Whenever the word "execution" occurs in a line of the material below, that line is counted. Report only the count.

Given information -
--------
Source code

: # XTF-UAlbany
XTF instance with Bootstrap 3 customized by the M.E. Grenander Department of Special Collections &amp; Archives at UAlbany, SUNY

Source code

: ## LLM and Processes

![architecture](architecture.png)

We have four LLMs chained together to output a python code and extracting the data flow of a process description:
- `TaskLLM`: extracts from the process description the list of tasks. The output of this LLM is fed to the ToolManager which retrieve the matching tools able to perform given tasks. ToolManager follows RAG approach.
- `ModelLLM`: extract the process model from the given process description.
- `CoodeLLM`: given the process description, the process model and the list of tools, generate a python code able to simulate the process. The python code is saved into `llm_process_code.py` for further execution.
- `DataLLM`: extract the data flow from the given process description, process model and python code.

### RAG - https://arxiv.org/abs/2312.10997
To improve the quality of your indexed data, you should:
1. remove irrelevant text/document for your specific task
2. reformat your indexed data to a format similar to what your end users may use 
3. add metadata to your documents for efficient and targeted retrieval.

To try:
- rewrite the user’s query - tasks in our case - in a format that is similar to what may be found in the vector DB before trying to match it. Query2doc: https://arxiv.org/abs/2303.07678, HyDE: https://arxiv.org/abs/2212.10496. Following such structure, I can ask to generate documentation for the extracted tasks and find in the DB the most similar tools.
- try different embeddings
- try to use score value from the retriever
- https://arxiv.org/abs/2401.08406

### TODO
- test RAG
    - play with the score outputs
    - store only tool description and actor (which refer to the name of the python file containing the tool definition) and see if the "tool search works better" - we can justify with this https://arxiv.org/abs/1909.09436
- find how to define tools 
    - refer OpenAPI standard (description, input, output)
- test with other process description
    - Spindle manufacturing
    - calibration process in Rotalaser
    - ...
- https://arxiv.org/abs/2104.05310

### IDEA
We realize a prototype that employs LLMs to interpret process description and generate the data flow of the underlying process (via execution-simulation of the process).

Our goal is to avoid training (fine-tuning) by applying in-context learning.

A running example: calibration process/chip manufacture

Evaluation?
--------
Solution below - 2